**TASK STATEMENT**.
Each record must be repeated exactly as it stands.

-- INPUT FOR THIS TASK follows --

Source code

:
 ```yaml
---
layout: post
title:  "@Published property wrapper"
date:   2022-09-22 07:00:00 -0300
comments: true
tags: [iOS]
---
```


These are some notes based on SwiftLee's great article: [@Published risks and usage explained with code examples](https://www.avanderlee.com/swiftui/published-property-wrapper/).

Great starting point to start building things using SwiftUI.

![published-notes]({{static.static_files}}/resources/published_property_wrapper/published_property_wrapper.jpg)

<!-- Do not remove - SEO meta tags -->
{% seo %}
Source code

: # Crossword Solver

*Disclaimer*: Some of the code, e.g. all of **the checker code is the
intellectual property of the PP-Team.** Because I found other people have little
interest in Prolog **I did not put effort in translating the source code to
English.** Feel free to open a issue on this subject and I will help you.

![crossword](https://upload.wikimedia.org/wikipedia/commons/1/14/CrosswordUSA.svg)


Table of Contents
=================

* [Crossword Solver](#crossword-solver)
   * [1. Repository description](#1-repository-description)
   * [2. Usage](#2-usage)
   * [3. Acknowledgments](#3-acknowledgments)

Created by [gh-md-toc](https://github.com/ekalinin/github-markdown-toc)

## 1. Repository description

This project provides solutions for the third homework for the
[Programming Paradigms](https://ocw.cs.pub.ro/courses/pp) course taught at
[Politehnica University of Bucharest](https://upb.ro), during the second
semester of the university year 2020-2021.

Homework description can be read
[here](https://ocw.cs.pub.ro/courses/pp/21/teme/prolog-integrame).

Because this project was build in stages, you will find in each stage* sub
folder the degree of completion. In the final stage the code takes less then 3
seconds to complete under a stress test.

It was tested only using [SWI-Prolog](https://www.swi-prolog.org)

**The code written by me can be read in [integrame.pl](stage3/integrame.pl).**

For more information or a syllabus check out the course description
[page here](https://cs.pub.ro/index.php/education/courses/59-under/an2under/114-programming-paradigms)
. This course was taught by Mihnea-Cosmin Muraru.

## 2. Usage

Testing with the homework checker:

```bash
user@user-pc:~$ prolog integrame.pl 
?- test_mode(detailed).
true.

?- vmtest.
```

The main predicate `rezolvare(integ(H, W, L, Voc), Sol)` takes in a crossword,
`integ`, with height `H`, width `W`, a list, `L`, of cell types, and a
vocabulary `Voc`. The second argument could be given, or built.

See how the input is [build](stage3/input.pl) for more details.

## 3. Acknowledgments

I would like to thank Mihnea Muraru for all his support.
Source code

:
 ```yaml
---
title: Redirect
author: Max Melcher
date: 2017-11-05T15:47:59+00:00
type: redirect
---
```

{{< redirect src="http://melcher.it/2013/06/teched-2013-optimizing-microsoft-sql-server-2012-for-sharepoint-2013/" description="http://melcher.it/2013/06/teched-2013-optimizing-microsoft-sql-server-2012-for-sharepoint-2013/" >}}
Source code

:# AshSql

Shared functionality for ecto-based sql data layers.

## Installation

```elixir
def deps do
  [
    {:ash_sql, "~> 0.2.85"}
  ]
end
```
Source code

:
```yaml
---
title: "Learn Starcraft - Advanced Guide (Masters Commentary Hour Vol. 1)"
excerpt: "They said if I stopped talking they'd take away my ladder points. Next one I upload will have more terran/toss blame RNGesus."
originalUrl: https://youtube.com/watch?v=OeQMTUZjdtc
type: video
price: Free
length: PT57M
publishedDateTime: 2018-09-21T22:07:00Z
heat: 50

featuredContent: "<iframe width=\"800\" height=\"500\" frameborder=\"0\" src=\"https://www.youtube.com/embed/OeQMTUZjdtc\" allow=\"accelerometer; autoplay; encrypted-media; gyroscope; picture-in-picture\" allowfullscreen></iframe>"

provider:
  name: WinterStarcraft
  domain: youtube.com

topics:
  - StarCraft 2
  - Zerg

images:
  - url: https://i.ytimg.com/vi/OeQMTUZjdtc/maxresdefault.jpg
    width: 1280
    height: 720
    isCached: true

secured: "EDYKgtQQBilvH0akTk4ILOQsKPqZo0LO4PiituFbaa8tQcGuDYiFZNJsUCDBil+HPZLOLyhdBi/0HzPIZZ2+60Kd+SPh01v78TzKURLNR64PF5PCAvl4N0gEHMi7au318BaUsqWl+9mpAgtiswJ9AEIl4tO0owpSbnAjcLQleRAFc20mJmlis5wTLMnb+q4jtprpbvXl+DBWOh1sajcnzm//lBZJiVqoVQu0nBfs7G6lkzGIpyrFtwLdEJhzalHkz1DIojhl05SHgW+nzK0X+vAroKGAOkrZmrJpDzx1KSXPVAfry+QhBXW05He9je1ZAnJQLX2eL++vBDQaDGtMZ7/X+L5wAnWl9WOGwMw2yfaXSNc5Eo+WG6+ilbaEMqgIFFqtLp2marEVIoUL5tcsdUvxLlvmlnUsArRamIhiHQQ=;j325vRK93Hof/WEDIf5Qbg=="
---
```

-- INPUT FOR THIS TASK concluded --

**FINISHED TASK**.
Source code

:
 ```yaml
---
layout: post
title:  "@Published property wrapper"
date:   2022-09-22 07:00:00 -0300
comments: true
tags: [iOS]
---
```


These are some notes based on SwiftLee's great article: [@Published risks and usage explained with code examples](https://www.avanderlee.com/swiftui/published-property-wrapper/).

Great starting point to start building things using SwiftUI.

![published-notes]({{static.static_files}}/resources/published_property_wrapper/published_property_wrapper.jpg)

<!-- Do not remove - SEO meta tags -->
{% seo %}
Source code

: # Crossword Solver

*Disclaimer*: Some of the code, e.g. all of **the checker code is the
intellectual property of the PP-Team.** Because I found other people have little
interest in Prolog **I did not put effort in translating the source code to
English.** Feel free to open a issue on this subject and I will help you.

![crossword](https://upload.wikimedia.org/wikipedia/commons/1/14/CrosswordUSA.svg)


Table of Contents
=================

* [Crossword Solver](#crossword-solver)
   * [1. Repository description](#1-repository-description)
   * [2. Usage](#2-usage)
   * [3. Acknowledgments](#3-acknowledgments)

Created by [gh-md-toc](https://github.com/ekalinin/github-markdown-toc)

## 1. Repository description

This project provides solutions for the third homework for the
[Programming Paradigms](https://ocw.cs.pub.ro/courses/pp) course taught at
[Politehnica University of Bucharest](https://upb.ro), during the second
semester of the university year 2020-2021.

Homework description can be read
[here](https://ocw.cs.pub.ro/courses/pp/21/teme/prolog-integrame).

Because this project was build in stages, you will find in each stage* sub
folder the degree of completion. In the final stage the code takes less then 3
seconds to complete under a stress test.

It was tested only using [SWI-Prolog](https://www.swi-prolog.org)

**The code written by me can be read in [integrame.pl](stage3/integrame.pl).**

For more information or a syllabus check out the course description
[page here](https://cs.pub.ro/index.php/education/courses/59-under/an2under/114-programming-paradigms)
. This course was taught by Mihnea-Cosmin Muraru.

## 2. Usage

Testing with the homework checker:

```bash
user@user-pc:~$ prolog integrame.pl 
?- test_mode(detailed).
true.

?- vmtest.
```

The main predicate `rezolvare(integ(H, W, L, Voc), Sol)` takes in a crossword,
`integ`, with height `H`, width `W`, a list, `L`, of cell types, and a
vocabulary `Voc`. The second argument could be given, or built.

See how the input is [build](stage3/input.pl) for more details.

## 3. Acknowledgments

I would like to thank Mihnea Muraru for all his support.
Source code

:
 ```yaml
---
title: Redirect
author: Max Melcher
date: 2017-11-05T15:47:59+00:00
type: redirect
---
```

{{< redirect src="http://melcher.it/2013/06/teched-2013-optimizing-microsoft-sql-server-2012-for-sharepoint-2013/" description="http://melcher.it/2013/06/teched-2013-optimizing-microsoft-sql-server-2012-for-sharepoint-2013/" >}}
Source code

:# AshSql

Shared functionality for ecto-based sql data layers.

## Installation

```elixir
def deps do
  [
    {:ash_sql, "~> 0.2.85"}
  ]
end
```
Source code

:
```yaml
---
title: "Learn Starcraft - Advanced Guide (Masters Commentary Hour Vol. 1)"
excerpt: "They said if I stopped talking they'd take away my ladder points. Next one I upload will have more terran/toss blame RNGesus."
originalUrl: https://youtube.com/watch?v=OeQMTUZjdtc
type: video
price: Free
length: PT57M
publishedDateTime: 2018-09-21T22:07:00Z
heat: 50

featuredContent: "<iframe width=\"800\" height=\"500\" frameborder=\"0\" src=\"https://www.youtube.com/embed/OeQMTUZjdtc\" allow=\"accelerometer; autoplay; encrypted-media; gyroscope; picture-in-picture\" allowfullscreen></iframe>"

provider:
  name: WinterStarcraft
  domain: youtube.com

topics:
  - StarCraft 2
  - Zerg

images:
  - url: https://i.ytimg.com/vi/OeQMTUZjdtc/maxresdefault.jpg
    width: 1280
    height: 720
    isCached: true

secured: "EDYKgtQQBilvH0akTk4ILOQsKPqZo0LO4PiituFbaa8tQcGuDYiFZNJsUCDBil+HPZLOLyhdBi/0HzPIZZ2+60Kd+SPh01v78TzKURLNR64PF5PCAvl4N0gEHMi7au318BaUsqWl+9mpAgtiswJ9AEIl4tO0owpSbnAjcLQleRAFc20mJmlis5wTLMnb+q4jtprpbvXl+DBWOh1sajcnzm//lBZJiVqoVQu0nBfs7G6lkzGIpyrFtwLdEJhzalHkz1DIojhl05SHgW+nzK0X+vAroKGAOkrZmrJpDzx1KSXPVAfry+QhBXW05He9je1ZAnJQLX2eL++vBDQaDGtMZ7/X+L5wAnWl9WOGwMw2yfaXSNc5Eo+WG6+ilbaEMqgIFFqtLp2marEVIoUL5tcsdUvxLlvmlnUsArRamIhiHQQ=;j325vRK93Hof/WEDIf5Qbg=="
---
```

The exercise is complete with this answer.